In short, for each domain from 0hats.com to some limit (I’ve chosen 50, rather arbitrarily):
- Checks if the domain is registered with a whois lookup, and if it is, notes the owner
- Does a DNS lookup to see if there may be anything hosted at the site
- Opens a geckodriver instances, browses to the page, grabs the title, and takes a screenshot.
- and then renders the whole thing to one big list.
I’ve already snagged the smallest possible non-negative quantity of hats, but if anyone is interested, 16hats.com is available at the time of writing!

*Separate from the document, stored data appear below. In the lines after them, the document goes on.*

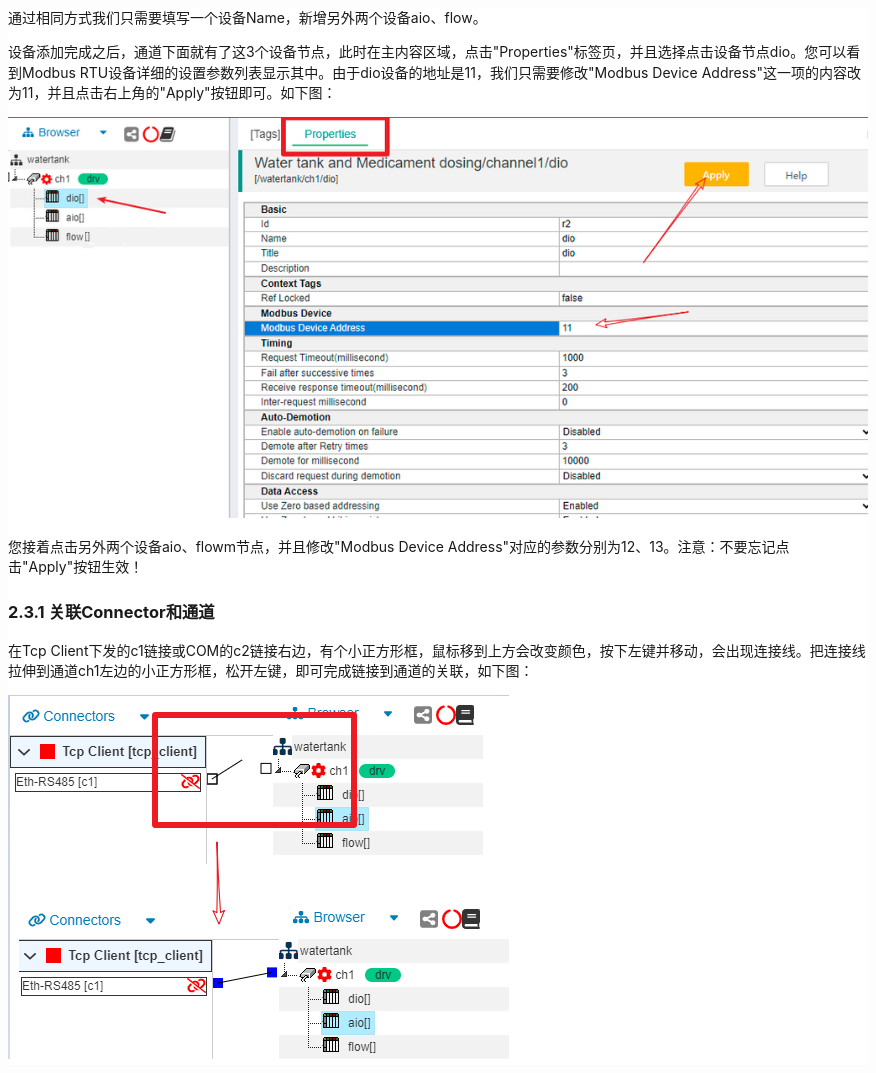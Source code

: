 
通过相同方式我们只需要填写一个设备Name，新增另外两个设备aio、flow。

设备添加完成之后，通道下面就有了这3个设备节点，此时在主内容区域，点击"Properties"标签页，并且选择点击设备节点dio。您可以看到Modbus RTU设备详细的设置参数列表显示其中。由于dio设备的地址是11，我们只需要修改"Modbus Device Address"这一项的内容改为11，并且点击右上角的"Apply"按钮即可。如下图：




<img src="../img/case_auto6.png">


您接着点击另外两个设备aio、flowm节点，并且修改"Modbus Device Address"对应的参数分别为12、13。注意：不要忘记点击"Apply"按钮生效！





### 2.3.1 关联Connector和通道

在Tcp Client下发的c1链接或COM的c2链接右边，有个小正方形框，鼠标移到上方会改变颜色，按下左键并移动，会出现连接线。把连接线拉伸到通道ch1左边的小正方形框，松开左键，即可完成链接到通道的关联，如下图：




<img src="../img/case_auto6.1.png">
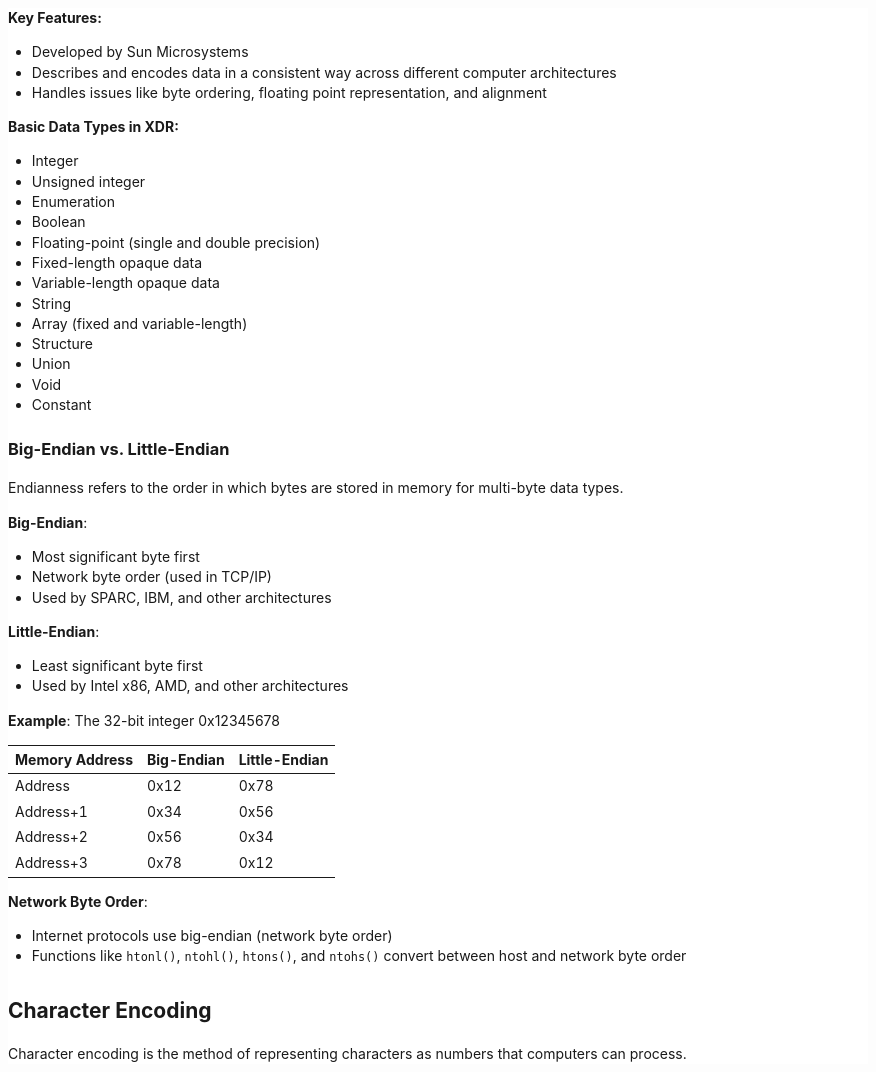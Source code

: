 **Key Features:**
- Developed by Sun Microsystems
- Describes and encodes data in a consistent way across different computer architectures
- Handles issues like byte ordering, floating point representation, and alignment

**Basic Data Types in XDR:**
- Integer
- Unsigned integer
- Enumeration
- Boolean
- Floating-point (single and double precision)
- Fixed-length opaque data
- Variable-length opaque data
- String
- Array (fixed and variable-length)
- Structure
- Union
- Void
- Constant

### Big-Endian vs. Little-Endian

Endianness refers to the order in which bytes are stored in memory for multi-byte data types.

**Big-Endian**:
- Most significant byte first
- Network byte order (used in TCP/IP)
- Used by SPARC, IBM, and other architectures

**Little-Endian**:
- Least significant byte first
- Used by Intel x86, AMD, and other architectures

**Example**: The 32-bit integer 0x12345678

| Memory Address | Big-Endian | Little-Endian |
|----------------|------------|---------------|
| Address        | 0x12       | 0x78          |
| Address+1      | 0x34       | 0x56          |
| Address+2      | 0x56       | 0x34          |
| Address+3      | 0x78       | 0x12          |

**Network Byte Order**:
- Internet protocols use big-endian (network byte order)
- Functions like `htonl()`, `ntohl()`, `htons()`, and `ntohs()` convert between host and network byte order

## Character Encoding

Character encoding is the method of representing characters as numbers that computers can process.
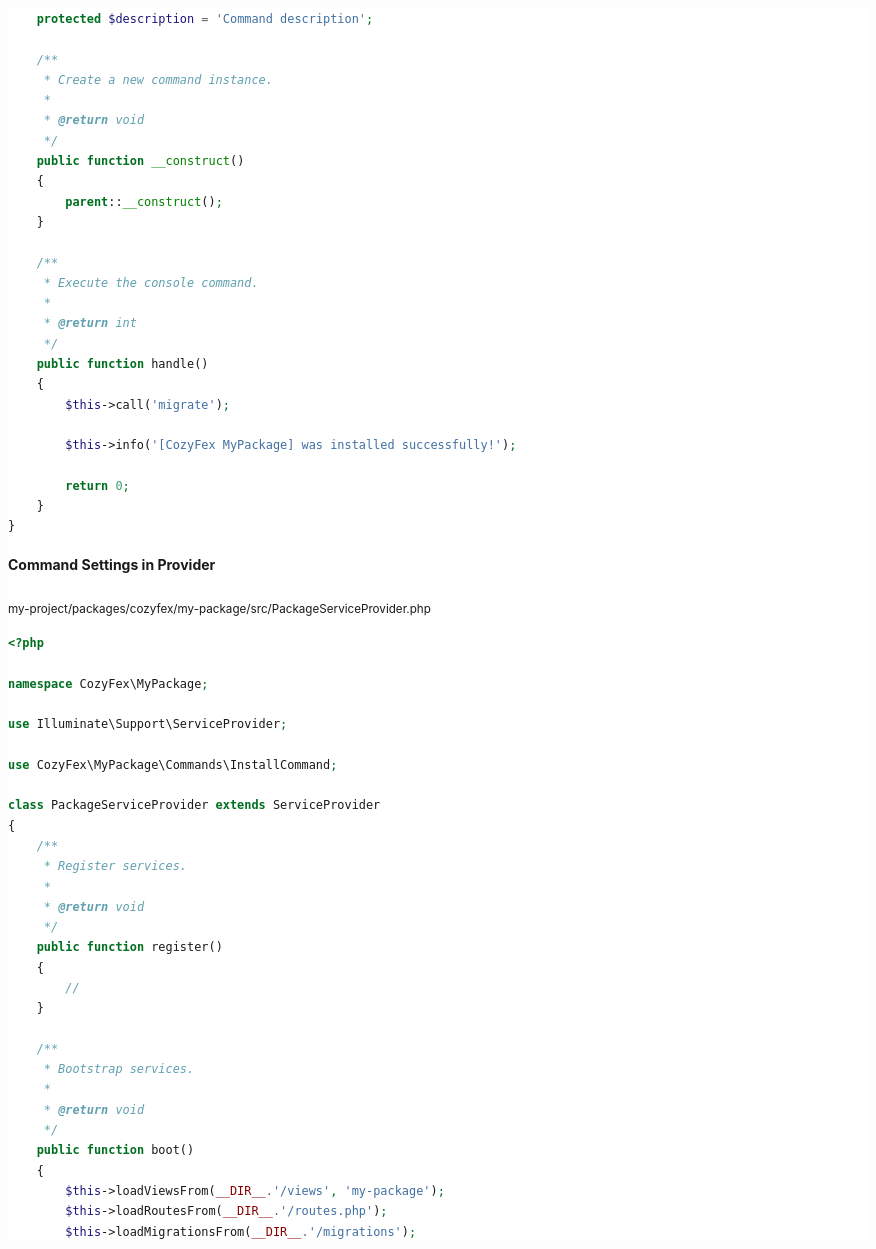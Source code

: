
 ```php
    protected $description = 'Command description';

    /**
     * Create a new command instance.
     *
     * @return void
     */
    public function __construct()
    {
        parent::__construct();
    }

    /**
     * Execute the console command.
     *
     * @return int
     */
    public function handle()
    {
        $this->call('migrate');

        $this->info('[CozyFex MyPackage] was installed successfully!');

        return 0;
    }
}
```

#### Command Settings in Provider

<sub>my-project/packages/cozyfex/my-package/src/PackageServiceProvider.php</sub>

```php
<?php

namespace CozyFex\MyPackage;

use Illuminate\Support\ServiceProvider;

use CozyFex\MyPackage\Commands\InstallCommand;

class PackageServiceProvider extends ServiceProvider
{
    /**
     * Register services.
     *
     * @return void
     */
    public function register()
    {
        //
    }

    /**
     * Bootstrap services.
     *
     * @return void
     */
    public function boot()
    {
        $this->loadViewsFrom(__DIR__.'/views', 'my-package');
        $this->loadRoutesFrom(__DIR__.'/routes.php');
        $this->loadMigrationsFrom(__DIR__.'/migrations');

```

I also did a very basic scan of {51..1000} hats; it seems that registrations drop off pretty quickly after 50.
package main
import (
"fmt"
"github.com/likexian/whois"
whoisparser "github.com/likexian/whois-parser"
)
func main() {
for i := 0; i < 1000; i++ {
domainName := fmt.Sprintf("%vhats.com", i)

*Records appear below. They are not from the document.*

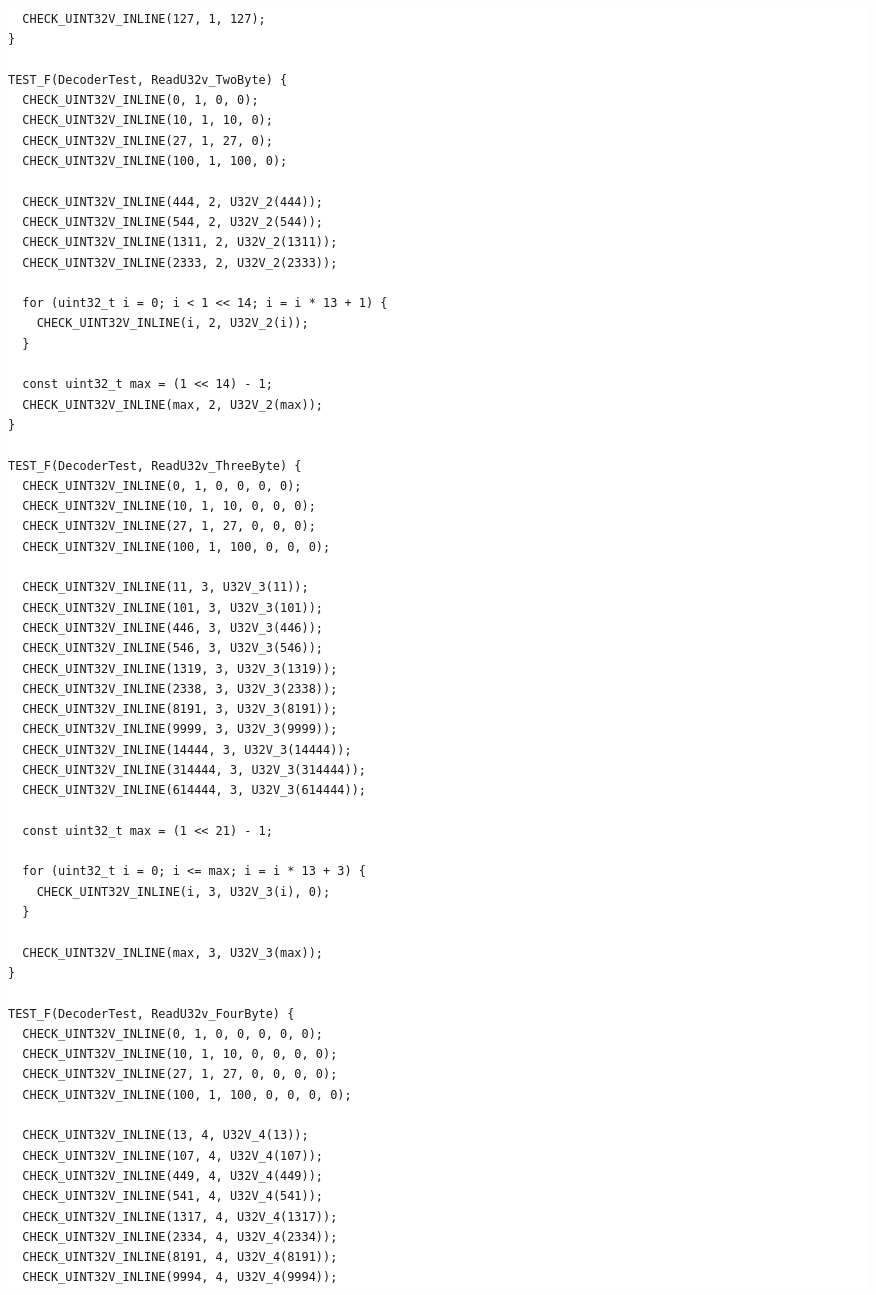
 ```
  CHECK_UINT32V_INLINE(127, 1, 127);
}

TEST_F(DecoderTest, ReadU32v_TwoByte) {
  CHECK_UINT32V_INLINE(0, 1, 0, 0);
  CHECK_UINT32V_INLINE(10, 1, 10, 0);
  CHECK_UINT32V_INLINE(27, 1, 27, 0);
  CHECK_UINT32V_INLINE(100, 1, 100, 0);

  CHECK_UINT32V_INLINE(444, 2, U32V_2(444));
  CHECK_UINT32V_INLINE(544, 2, U32V_2(544));
  CHECK_UINT32V_INLINE(1311, 2, U32V_2(1311));
  CHECK_UINT32V_INLINE(2333, 2, U32V_2(2333));

  for (uint32_t i = 0; i < 1 << 14; i = i * 13 + 1) {
    CHECK_UINT32V_INLINE(i, 2, U32V_2(i));
  }

  const uint32_t max = (1 << 14) - 1;
  CHECK_UINT32V_INLINE(max, 2, U32V_2(max));
}

TEST_F(DecoderTest, ReadU32v_ThreeByte) {
  CHECK_UINT32V_INLINE(0, 1, 0, 0, 0, 0);
  CHECK_UINT32V_INLINE(10, 1, 10, 0, 0, 0);
  CHECK_UINT32V_INLINE(27, 1, 27, 0, 0, 0);
  CHECK_UINT32V_INLINE(100, 1, 100, 0, 0, 0);

  CHECK_UINT32V_INLINE(11, 3, U32V_3(11));
  CHECK_UINT32V_INLINE(101, 3, U32V_3(101));
  CHECK_UINT32V_INLINE(446, 3, U32V_3(446));
  CHECK_UINT32V_INLINE(546, 3, U32V_3(546));
  CHECK_UINT32V_INLINE(1319, 3, U32V_3(1319));
  CHECK_UINT32V_INLINE(2338, 3, U32V_3(2338));
  CHECK_UINT32V_INLINE(8191, 3, U32V_3(8191));
  CHECK_UINT32V_INLINE(9999, 3, U32V_3(9999));
  CHECK_UINT32V_INLINE(14444, 3, U32V_3(14444));
  CHECK_UINT32V_INLINE(314444, 3, U32V_3(314444));
  CHECK_UINT32V_INLINE(614444, 3, U32V_3(614444));

  const uint32_t max = (1 << 21) - 1;

  for (uint32_t i = 0; i <= max; i = i * 13 + 3) {
    CHECK_UINT32V_INLINE(i, 3, U32V_3(i), 0);
  }

  CHECK_UINT32V_INLINE(max, 3, U32V_3(max));
}

TEST_F(DecoderTest, ReadU32v_FourByte) {
  CHECK_UINT32V_INLINE(0, 1, 0, 0, 0, 0, 0);
  CHECK_UINT32V_INLINE(10, 1, 10, 0, 0, 0, 0);
  CHECK_UINT32V_INLINE(27, 1, 27, 0, 0, 0, 0);
  CHECK_UINT32V_INLINE(100, 1, 100, 0, 0, 0, 0);

  CHECK_UINT32V_INLINE(13, 4, U32V_4(13));
  CHECK_UINT32V_INLINE(107, 4, U32V_4(107));
  CHECK_UINT32V_INLINE(449, 4, U32V_4(449));
  CHECK_UINT32V_INLINE(541, 4, U32V_4(541));
  CHECK_UINT32V_INLINE(1317, 4, U32V_4(1317));
  CHECK_UINT32V_INLINE(2334, 4, U32V_4(2334));
  CHECK_UINT32V_INLINE(8191, 4, U32V_4(8191));
  CHECK_UINT32V_INLINE(9994, 4, U32V_4(9994));
```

// Check if domain is registered
query_result, err := whois.Whois(domainName)
if err != nil {
panic(err)
}
_, err = whoisparser.Parse(query_result)
if err == whoisparser.ErrNotFoundDomain {
fmt.Println(domainName, " is available")
} else if err != nil {
panic(err)
} else {
fmt.Println(domainName, " is taken")
}
}
}
% time go run main.go >/dev/null
go run main.go 2.58s user 1.96s system 1% cpu 5:03.92 total
% go run main.go | grep "taken" | wc -l # How many in total?
77
% go run main.go | tail +52 | grep "taken" | wc -l # How many above 50?
39
% go run main.go | tail +52 | grep "taken"
51hats.com is taken
52hats.com is taken
58hats.com is taken
66hats.com is taken
68hats.com is taken
69hats.com is taken
73hats.com is taken
80hats.com is taken
83hats.com is taken
86hats.com is taken
88hats.com is taken
89hats.com is taken
97hats.com is taken
99hats.com is taken
100hats.com is taken
101hats.com is taken
112hats.com is taken
123hats.com is taken
208hats.com is taken
210hats.com is taken
234hats.com is taken
241hats.com is taken
247hats.com is taken
252hats.com is taken
300hats.com is taken
310hats.com is taken
360hats.com is taken
365hats.com is taken
386hats.com is taken
420hats.com is taken
444hats.com is taken
500hats.com is taken
501hats.com is taken
586hats.com is taken
710hats.com is taken
777hats.com is taken
802hats.com is taken
906hats.com is taken
911hats.com is taken
-
The answer to this is very simple. It was a joke. It had to be a number, an ordinary, smallish number, and I chose that one. Binary representations, base thirteen, Tibetan monks are all complete nonsense. I sat at my desk, stared into the garden and thought ‘42 will do’ I typed it out. End of story.